This is the 42nd edition of the weekly 76ers mailbag. Each week, Inquirer.com followers may submit questions to be answered.
Missed out on the party this week? No worries. Submit questions for next time by following me on Twitter @PompeyOnSixers and tweeting your inquiry with the hashtag #PompeysMailbagFlow.
Question: How does the team look this season in defending other team’s guard? It has been a weak point in past seasons. — @GorelickRich
Answer: Thanks for the question, Rich. I hope you have a great weekend. Under normal circumstances, I would think there hasn’t been a large enough body of work to truly judge how they defend other team’s guards, considering their starting lineup has only played together for seven games.
But all of their starters were available against the Charlotte Hornets on Jan. 2 and the Washington Wizards four days later. On both nights, opposing guards gave them the business.
The Sixers had no answers for Hornets point guard Terry Rozier. He made 7 of 11 three-pointers while scoring a game-high 35 points. Then Washington’s Bradley Beal finished with a career-high 60 points on Jan. 6. Like Rozier, he also made seven three-pointers but on 10 attempts.
The Sixers didn’t have their entire starting lineup the next night against the Brooklyn Nets. Seth Curry missed the game with a sore left ankle, but Curry is known more as a sharpshooter than a defender. So you can’t use his absence as an excuse for Caris LeVert and Joe Harris torching them. LeVert had 22 points, 10 assists and seven rebounds while starting in place of Kyrie Irving. Meanwhile, Harris made 6 of 9 three-pointers to finish with 28 points in a reserve role.

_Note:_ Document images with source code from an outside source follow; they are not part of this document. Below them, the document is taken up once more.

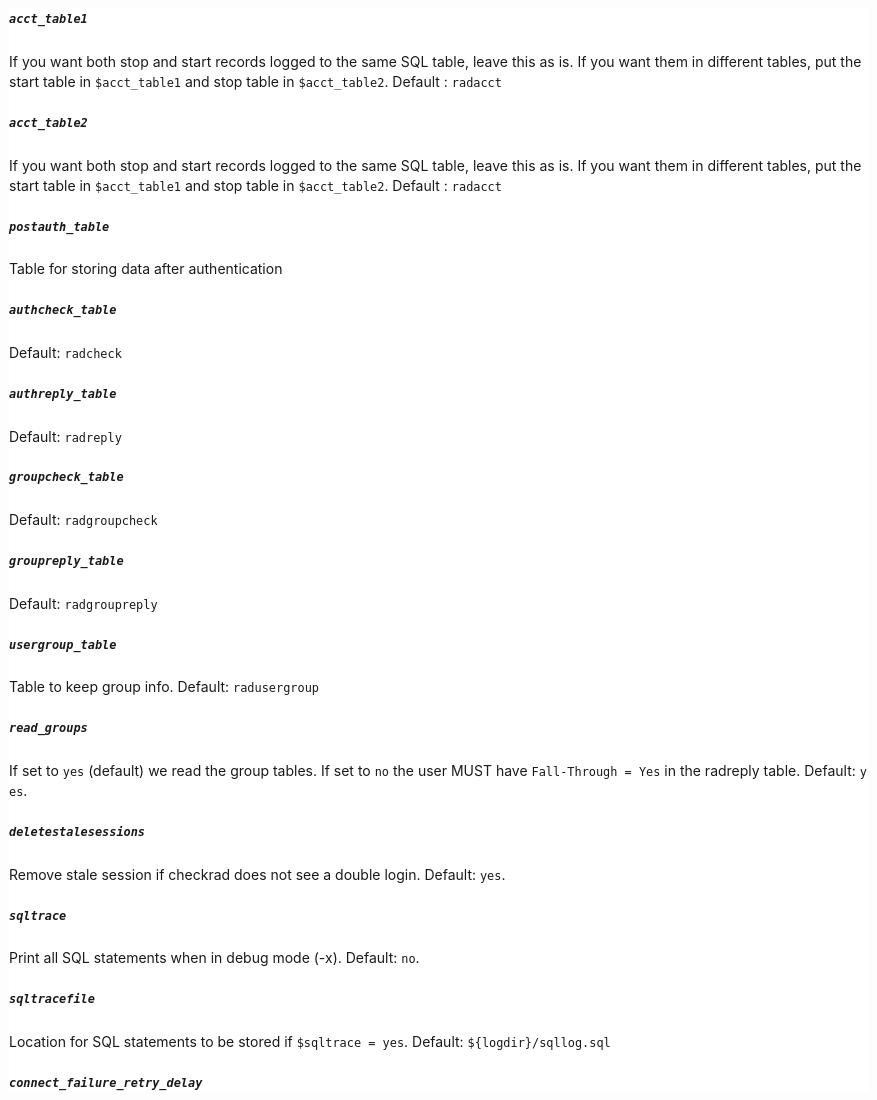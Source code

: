 ##### `acct_table1`

If you want both stop and start records logged to the same SQL table, leave this as is.  If you want them in
different tables, put the start table in `$acct_table1` and stop table in `$acct_table2`. Default : `radacct`

##### `acct_table2`

If you want both stop and start records logged to the same SQL table, leave this as is.  If you want them in
different tables, put the start table in `$acct_table1` and stop table in `$acct_table2`. Default : `radacct`

##### `postauth_table`

Table for storing data after authentication

##### `authcheck_table`

Default: `radcheck`

##### `authreply_table`

Default: `radreply`

##### `groupcheck_table`

Default: `radgroupcheck`

##### `groupreply_table`

Default: `radgroupreply`

##### `usergroup_table`

Table to keep group info. Default: `radusergroup`

##### `read_groups`

If set to `yes` (default) we read the group tables. If set to `no` the user MUST have `Fall-Through = Yes`
in the radreply table. Default: `yes`.

##### `deletestalesessions`

Remove stale session if checkrad does not see a double login. Default: `yes`.

##### `sqltrace`

Print all SQL statements when in debug mode (-x). Default: `no`.

##### `sqltracefile`

Location for SQL statements to be stored if `$sqltrace = yes`. Default:
`${logdir}/sqllog.sql`

##### `connect_failure_retry_delay`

On Wednesday, Jaylen Brown (26 points), Marcus Smart (25) and Kemba Walker (19) combined to score 70 of the Boston Celtics’ 109 points.
So yes, the Sixers are still having a tough time guarding other team’s guards.
Q: What’s the chance of moving Isaiah Joe to the starting lineup, thus keeping the second unit intact? — @bsmallg1
A: What’s up, Bryan? I understand your question. I don’t see that happening, though. I’m assuming you would start him in place of Danny Green. I think the Sixers get better use out of Green in the starting lineup as their glue guy. His job is to provide veteran leadership and knock down shots. For Joe, Doc Rivers said Wednesday that it would be tough for him to get in the rotations with key players back from injury. Yes, he has shown that he can play on this level. But at this moment, the Sixers look at him as a luxury off the bench. I just think the Sixers will be better off keeping the starting lineup intact for the time being.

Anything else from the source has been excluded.